Ebola Outbreak: Why It's So Important to Find Patient Zero

Ebola Outbreak: Why It's So Important to Find Patient Zero

This story originally appeared at LiveScience.

The current Ebola virus outbreak in West Africa has killed more than 4,000 people, but it started with one person: a 2-year-old child who died on Dec. 6, 2013.

It’s unclear how the child caught the virus, but by Jan. 1, 2014, the child’s mother, 3-year-old sister and grandmother had all died of the disease, according to a study published in the Oct. 9 issue of the New England Journal of Medicine. Their town in the Guéckédou region of Guinea sits at the intersection of three nations, giving the virus easy access to Liberia and Sierra Leone.

In a disease outbreak, it’s important to find the first person to become infected with the pathogen — called “patient zero” — because knowing that person’s history can help researchers determine how and when the outbreak started, said Dr. William Schaffner, a professor of preventive medicine and infectious diseases at Vanderbilt University Medical Center in Nashville, Tennessee.

“From a medical and public health point of view, finding the first case is instructive because it first gives us a clue as to what the source was,” said Schaffner, who was not involved in the research.

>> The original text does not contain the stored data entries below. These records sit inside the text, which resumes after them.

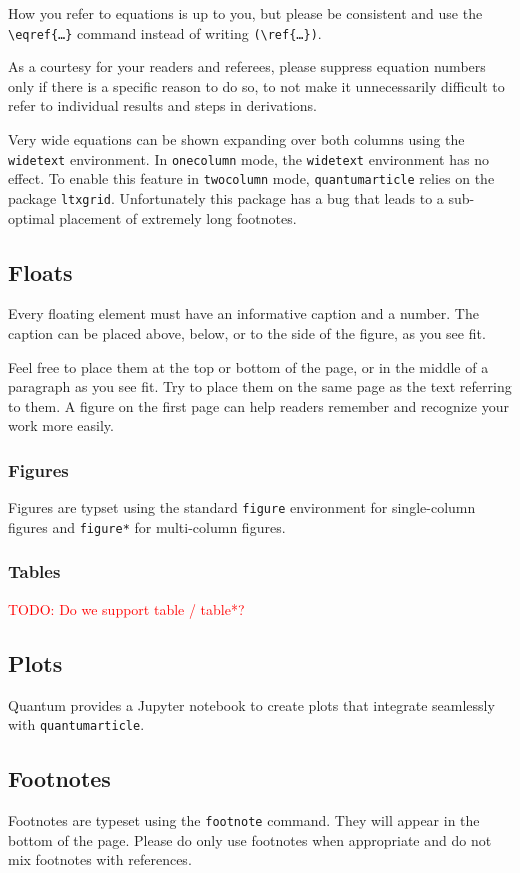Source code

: \documentclass[a4paper,noarxiv,onecolumn]{quantumarticle}
\newcommand{\todo}[1]{\textcolor{red}{TODO: #1}}
\begin{document}
	How you refer to equations is up to you, but please be consistent and use the \texttt{\textbackslash{}eqref\{\dots\}} command instead of writing \texttt{(\textbackslash{}ref\{\dots\})}.
	
	As a courtesy for your readers and referees, please suppress equation numbers only if there is a specific reason to do so, to not make it unnecessarily difficult to refer to individual results and steps in derivations.
	
	Very wide equations can be shown expanding over both columns using the \texttt{widetext} environment.
	In \texttt{onecolumn} mode, the \texttt{widetext} environment has no effect.
	To enable this feature in \texttt{twocolumn} mode, \texttt{quantumarticle} relies on the package \texttt{ltxgrid}.
	Unfortunately this package has a bug that leads to a sub-optimal placement of extremely long footnotes.
	
	\subsection{Floats}	
	Every floating element must have an informative caption and a number. The caption can be placed above, below, or to the side of the figure, as you see fit.
	
	Feel free to place them at the top or bottom of the page, or in the middle of a paragraph as you see fit. Try to place them on the same page as the text referring to them. A figure on the first page can help readers remember and recognize your work more easily.
	
	\subsubsection{Figures}
	Figures are typset using the standard \texttt{figure} environment for single-column figures and \texttt{figure*} for multi-column figures. 
	
	\subsubsection{Tables}
	\todo{Do we support table / table*?}
	
	\subsection{Plots}
	Quantum provides a Jupyter notebook to create plots that integrate seamlessly with \texttt{quantumarticle}.
	
	\subsection{Footnotes}
	Footnotes are typeset using the \texttt{footnote} command. They will appear in the bottom of the page. Please do only use footnotes when appropriate and do not mix footnotes with references.
	
\end{document}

For instance, in the Guinea outbreak, the location of the first case also explained how the virus easily spread to three countries within a matter of months.

It’s likely that Ebola is transmitted to humans when they hunt or eat infected bushmeat, Schaffner said. If a person contracts the Ebola virus after hunting for meat, epidemiologists might ask questions that could help them figure out how the virus jumped from animals to people.

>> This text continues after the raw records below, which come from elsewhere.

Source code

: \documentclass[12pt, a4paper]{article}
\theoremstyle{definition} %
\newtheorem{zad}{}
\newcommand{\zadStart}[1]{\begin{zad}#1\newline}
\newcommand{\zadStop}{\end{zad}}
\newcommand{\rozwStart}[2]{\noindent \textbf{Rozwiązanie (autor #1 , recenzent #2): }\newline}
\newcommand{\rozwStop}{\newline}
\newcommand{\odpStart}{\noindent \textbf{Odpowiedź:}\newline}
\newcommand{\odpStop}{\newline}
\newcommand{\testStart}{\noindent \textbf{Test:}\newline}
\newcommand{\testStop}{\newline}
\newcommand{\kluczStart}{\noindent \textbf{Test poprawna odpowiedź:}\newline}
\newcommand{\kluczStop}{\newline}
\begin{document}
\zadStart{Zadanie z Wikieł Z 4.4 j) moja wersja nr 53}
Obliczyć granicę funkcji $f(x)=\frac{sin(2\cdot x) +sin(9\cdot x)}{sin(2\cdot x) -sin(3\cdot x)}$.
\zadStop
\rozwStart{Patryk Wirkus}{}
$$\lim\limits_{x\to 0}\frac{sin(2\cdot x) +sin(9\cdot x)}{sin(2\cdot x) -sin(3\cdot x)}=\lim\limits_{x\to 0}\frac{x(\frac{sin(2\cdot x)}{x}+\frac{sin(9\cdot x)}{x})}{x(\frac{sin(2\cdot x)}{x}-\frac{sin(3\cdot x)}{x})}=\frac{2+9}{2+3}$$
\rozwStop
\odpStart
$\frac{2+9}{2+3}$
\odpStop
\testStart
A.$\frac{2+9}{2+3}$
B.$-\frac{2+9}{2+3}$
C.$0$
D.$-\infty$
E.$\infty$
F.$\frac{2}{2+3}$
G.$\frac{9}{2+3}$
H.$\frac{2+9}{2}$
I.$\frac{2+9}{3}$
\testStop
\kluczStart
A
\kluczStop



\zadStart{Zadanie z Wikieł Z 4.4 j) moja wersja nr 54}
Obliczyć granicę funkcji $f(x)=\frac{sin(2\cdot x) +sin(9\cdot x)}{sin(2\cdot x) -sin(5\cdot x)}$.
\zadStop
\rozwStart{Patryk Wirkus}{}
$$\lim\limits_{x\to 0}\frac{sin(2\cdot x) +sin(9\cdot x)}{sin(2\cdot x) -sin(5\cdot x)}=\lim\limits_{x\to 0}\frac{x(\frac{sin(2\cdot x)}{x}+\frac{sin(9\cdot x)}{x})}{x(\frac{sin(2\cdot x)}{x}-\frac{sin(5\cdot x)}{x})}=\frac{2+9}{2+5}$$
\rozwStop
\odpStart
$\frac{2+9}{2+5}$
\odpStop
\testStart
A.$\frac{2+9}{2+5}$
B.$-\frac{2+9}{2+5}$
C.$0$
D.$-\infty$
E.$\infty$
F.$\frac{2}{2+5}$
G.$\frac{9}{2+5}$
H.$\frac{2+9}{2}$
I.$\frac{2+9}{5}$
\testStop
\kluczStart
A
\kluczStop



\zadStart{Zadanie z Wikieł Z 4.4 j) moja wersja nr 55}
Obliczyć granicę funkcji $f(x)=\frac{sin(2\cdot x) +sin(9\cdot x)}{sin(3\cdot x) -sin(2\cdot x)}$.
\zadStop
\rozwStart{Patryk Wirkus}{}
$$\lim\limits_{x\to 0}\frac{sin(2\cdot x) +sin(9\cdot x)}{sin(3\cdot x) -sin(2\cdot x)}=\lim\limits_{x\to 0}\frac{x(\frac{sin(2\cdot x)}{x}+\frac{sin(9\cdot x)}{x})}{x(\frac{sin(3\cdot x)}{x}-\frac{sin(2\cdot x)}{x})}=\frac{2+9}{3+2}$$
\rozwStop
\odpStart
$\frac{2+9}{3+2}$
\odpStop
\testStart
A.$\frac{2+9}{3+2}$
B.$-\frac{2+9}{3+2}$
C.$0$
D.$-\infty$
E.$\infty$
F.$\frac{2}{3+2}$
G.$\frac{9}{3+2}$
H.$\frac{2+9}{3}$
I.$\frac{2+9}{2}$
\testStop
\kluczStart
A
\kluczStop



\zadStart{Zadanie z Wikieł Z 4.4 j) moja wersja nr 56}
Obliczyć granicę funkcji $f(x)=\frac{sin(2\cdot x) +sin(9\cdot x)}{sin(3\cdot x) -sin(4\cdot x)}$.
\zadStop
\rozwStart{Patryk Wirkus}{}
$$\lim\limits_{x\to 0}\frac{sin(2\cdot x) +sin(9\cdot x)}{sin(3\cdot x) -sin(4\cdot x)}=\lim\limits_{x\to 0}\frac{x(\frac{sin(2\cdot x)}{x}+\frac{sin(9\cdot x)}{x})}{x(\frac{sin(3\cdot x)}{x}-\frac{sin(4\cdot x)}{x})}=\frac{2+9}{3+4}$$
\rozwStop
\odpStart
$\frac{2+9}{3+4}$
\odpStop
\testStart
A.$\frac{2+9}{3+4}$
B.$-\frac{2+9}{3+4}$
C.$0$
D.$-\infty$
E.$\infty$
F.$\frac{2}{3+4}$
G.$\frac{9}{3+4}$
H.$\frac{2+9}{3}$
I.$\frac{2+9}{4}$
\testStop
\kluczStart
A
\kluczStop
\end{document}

In Guinea, a traditional healer who had contact with the 2-year-old got sick, and then gave the virus to a doctor, who, in turn, passed it on to his relatives, according to the New England Journal of Medicine study. The disease is not airborne, but spreads through contact with the bodily fluids, such as blood and vomit, of an infected individual. [2014 Ebola Outbreak: Full Coverage of the Viral Epidemic]

In their study, the researchers mapped out the transmission of the virus, showing how it spread. First, the virus wound slowly through rural regions, and then spread rapidly as it moved into populated areas, they said.